◆ **PROBLEM TO WORK ON**
In the copy, include no pictures. Reproduce the rest of the entries exactly.

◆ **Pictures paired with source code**
>>

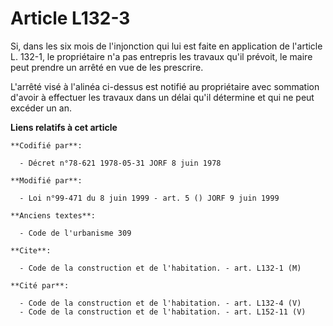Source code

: # Article L132-3

Si, dans les six mois de l'injonction qui lui est faite en application de l'article L. 132-1, le propriétaire n'a pas
entrepris les travaux qu'il prévoit, le maire peut prendre un arrêté en vue de les prescrire.

L'arrêté visé à l'alinéa ci-dessus est notifié au propriétaire avec sommation d'avoir à effectuer les travaux dans un délai
qu'il détermine et qui ne peut excéder un an.

**Liens relatifs à cet article**

	**Codifié par**:

	  - Décret n°78-621 1978-05-31 JORF 8 juin 1978

	**Modifié par**:

	  - Loi n°99-471 du 8 juin 1999 - art. 5 () JORF 9 juin 1999

	**Anciens textes**:

	  - Code de l'urbanisme 309

	**Cite**:

	  - Code de la construction et de l'habitation. - art. L132-1 (M)

	**Cité par**:

	  - Code de la construction et de l'habitation. - art. L132-4 (V)
	  - Code de la construction et de l'habitation. - art. L152-11 (V)
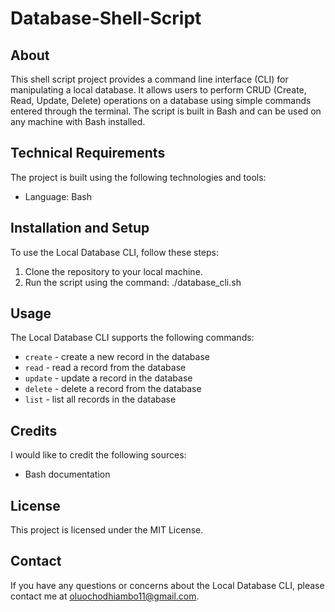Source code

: # Database-Shell-Script

## About
This shell script project provides a command line interface (CLI) for manipulating a local database. It allows users to perform CRUD (Create, Read, Update, Delete) operations on a database using simple commands entered through the terminal. The script is built in Bash and can be used on any machine with Bash installed.

## Technical Requirements
The project is built using the following technologies and tools:

- Language: Bash

## Installation and Setup
To use the Local Database CLI, follow these steps:

1. Clone the repository to your local machine.
2. Run the script using the command: ./database_cli.sh


## Usage
The Local Database CLI supports the following commands:

- `create` - create a new record in the database
- `read` - read a record from the database
- `update` - update a record in the database
- `delete` - delete a record from the database
- `list` - list all records in the database


## Credits
I would like to credit the following sources:

- Bash documentation


## License
This project is licensed under the MIT License.


## Contact
If you have any questions or concerns about the Local Database CLI, please contact me at oluochodhiambo11@gmail.com.
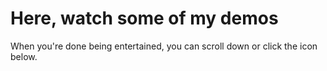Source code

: # Here, watch some of my demos

When you're done being entertained, you can scroll down or click the icon below.
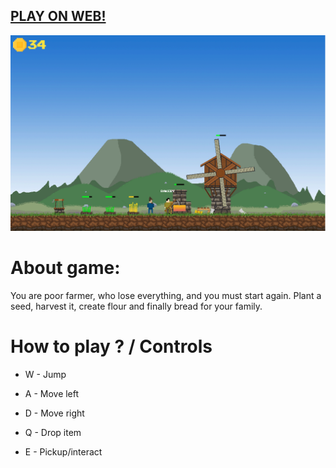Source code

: ## [PLAY ON WEB!](https://hadikcz.github.io/LudumDare45_Poor_farmer/build/)

![Image of game](https://raw.githubusercontent.com/hadikcz/LudumDare45/master/screens/1.png)

# About game:
You are poor farmer, who lose everything, and you must start again. Plant a seed, harvest it, create flour and finally bread for your family.

# How to play ? / Controls
- W - Jump
- A - Move left
- D - Move right

- Q - Drop item
- E - Pickup/interact
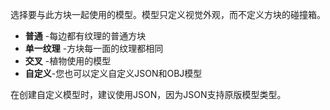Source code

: 选择要与此方块一起使用的模型。模型只定义视觉外观，而不定义方块的碰撞箱。

* **普通** -每边都有纹理的普通方块
* **单一纹理** -方块每一面的纹理都相同
* **交叉** -植物使用的模型
* **自定义**-您也可以定义自定义JSON和OBJ模型

在创建自定义模型时，建议使用JSON，因为JSON支持原版模型类型。

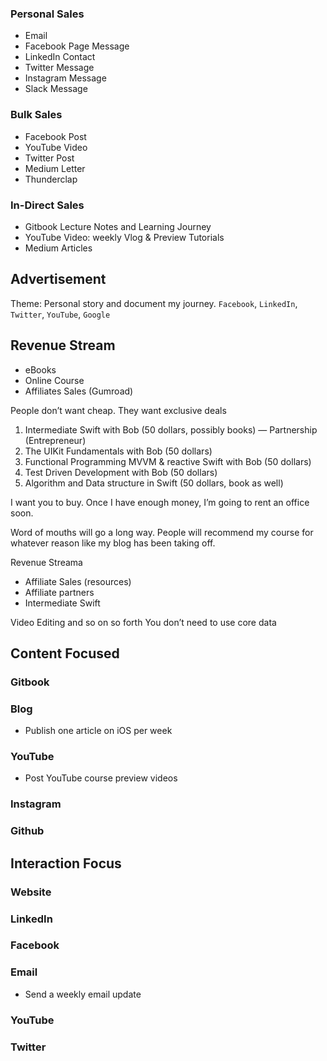 ### Personal Sales
 - Email
 - Facebook Page Message
 - LinkedIn Contact
 - Twitter Message
 - Instagram Message
 - Slack Message   

### Bulk Sales
 - Facebook Post
 - YouTube Video
 - Twitter Post
 - Medium Letter
 - Thunderclap

### In-Direct Sales
 - Gitbook Lecture Notes and Learning Journey
 - YouTube Video: weekly Vlog & Preview Tutorials
 - Medium Articles

## Advertisement
Theme: Personal story and document my journey.  `Facebook`, `LinkedIn`, `Twitter`, `YouTube`, `Google`

## Revenue Stream
 - eBooks
 - Online Course
 - Affiliates Sales (Gumroad)


People don’t want cheap. They want exclusive deals
1. Intermediate Swift with Bob (50 dollars, possibly books) — Partnership (Entrepreneur)
2. The UIKit Fundamentals with Bob (50 dollars)
3. Functional Programming MVVM & reactive Swift with Bob (50 dollars)
4. Test Driven Development with Bob (50 dollars)
5. Algorithm and Data structure in Swift (50 dollars, book as well)

I want you to buy. Once I have enough money, I’m going to rent an office soon.

Word of mouths will go a long way. People will recommend my course for whatever reason like my blog has been taking off.


Revenue Streama
- Affiliate Sales (resources)
- Affiliate partners
- Intermediate Swift

Video Editing and so on so forth
You don’t need to use core data

## Content Focused
### Gitbook
### Blog
 - Publish one article on iOS per week
### YouTube
 - Post YouTube course preview videos
### Instagram
### Github

## Interaction Focus
### Website
### LinkedIn
### Facebook
### Email
 - Send a weekly email update
### YouTube
### Twitter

<<

◆ **REPLY**
Source code

: # Article L132-3

Si, dans les six mois de l'injonction qui lui est faite en application de l'article L. 132-1, le propriétaire n'a pas
entrepris les travaux qu'il prévoit, le maire peut prendre un arrêté en vue de les prescrire.

L'arrêté visé à l'alinéa ci-dessus est notifié au propriétaire avec sommation d'avoir à effectuer les travaux dans un délai
qu'il détermine et qui ne peut excéder un an.

**Liens relatifs à cet article**

	**Codifié par**:

	  - Décret n°78-621 1978-05-31 JORF 8 juin 1978

	**Modifié par**:

	  - Loi n°99-471 du 8 juin 1999 - art. 5 () JORF 9 juin 1999

	**Anciens textes**:

	  - Code de l'urbanisme 309

	**Cite**:

	  - Code de la construction et de l'habitation. - art. L132-1 (M)

	**Cité par**:

	  - Code de la construction et de l'habitation. - art. L132-4 (V)
	  - Code de la construction et de l'habitation. - art. L152-11 (V)
Source code

: # Database-Shell-Script

## About
This shell script project provides a command line interface (CLI) for manipulating a local database. It allows users to perform CRUD (Create, Read, Update, Delete) operations on a database using simple commands entered through the terminal. The script is built in Bash and can be used on any machine with Bash installed.

## Technical Requirements
The project is built using the following technologies and tools:

- Language: Bash

## Installation and Setup
To use the Local Database CLI, follow these steps:

1. Clone the repository to your local machine.
2. Run the script using the command: ./database_cli.sh


## Usage
The Local Database CLI supports the following commands:

- `create` - create a new record in the database
- `read` - read a record from the database
- `update` - update a record in the database
- `delete` - delete a record from the database
- `list` - list all records in the database


## Credits
I would like to credit the following sources:

- Bash documentation


## License
This project is licensed under the MIT License.


## Contact
If you have any questions or concerns about the Local Database CLI, please contact me at oluochodhiambo11@gmail.com.
Source code

: # Here, watch some of my demos

When you're done being entertained, you can scroll down or click the icon below.
Source code

: ## [PLAY ON WEB!](https://hadikcz.github.io/LudumDare45_Poor_farmer/build/)

![Image of game](https://raw.githubusercontent.com/hadikcz/LudumDare45/master/screens/1.png)

# About game:
You are poor farmer, who lose everything, and you must start again. Plant a seed, harvest it, create flour and finally bread for your family.

# How to play ? / Controls
- W - Jump
- A - Move left
- D - Move right

- Q - Drop item
- E - Pickup/interact
Source code

: 选择要与此方块一起使用的模型。模型只定义视觉外观，而不定义方块的碰撞箱。

* **普通** -每边都有纹理的普通方块
* **单一纹理** -方块每一面的纹理都相同
* **交叉** -植物使用的模型
* **自定义**-您也可以定义自定义JSON和OBJ模型

在创建自定义模型时，建议使用JSON，因为JSON支持原版模型类型。

 ### Personal Sales
 - Email
 - Facebook Page Message
 - LinkedIn Contact
 - Twitter Message
 - Instagram Message
 - Slack Message   

### Bulk Sales
 - Facebook Post
 - YouTube Video
 - Twitter Post
 - Medium Letter
 - Thunderclap

### In-Direct Sales
 - Gitbook Lecture Notes and Learning Journey
 - YouTube Video: weekly Vlog & Preview Tutorials
 - Medium Articles

## Advertisement
Theme: Personal story and document my journey.  `Facebook`, `LinkedIn`, `Twitter`, `YouTube`, `Google`

## Revenue Stream
 - eBooks
 - Online Course
 - Affiliates Sales (Gumroad)


People don’t want cheap. They want exclusive deals
1. Intermediate Swift with Bob (50 dollars, possibly books) — Partnership (Entrepreneur)
2. The UIKit Fundamentals with Bob (50 dollars)
3. Functional Programming MVVM & reactive Swift with Bob (50 dollars)
4. Test Driven Development with Bob (50 dollars)
5. Algorithm and Data structure in Swift (50 dollars, book as well)

I want you to buy. Once I have enough money, I’m going to rent an office soon.

Word of mouths will go a long way. People will recommend my course for whatever reason like my blog has been taking off.


Revenue Streama
- Affiliate Sales (resources)
- Affiliate partners
- Intermediate Swift

Video Editing and so on so forth
You don’t need to use core data

## Content Focused
### Gitbook
### Blog
 - Publish one article on iOS per week
### YouTube
 - Post YouTube course preview videos
### Instagram
### Github

## Interaction Focus
### Website
### LinkedIn
### Facebook
### Email
 - Send a weekly email update
### YouTube
### Twitter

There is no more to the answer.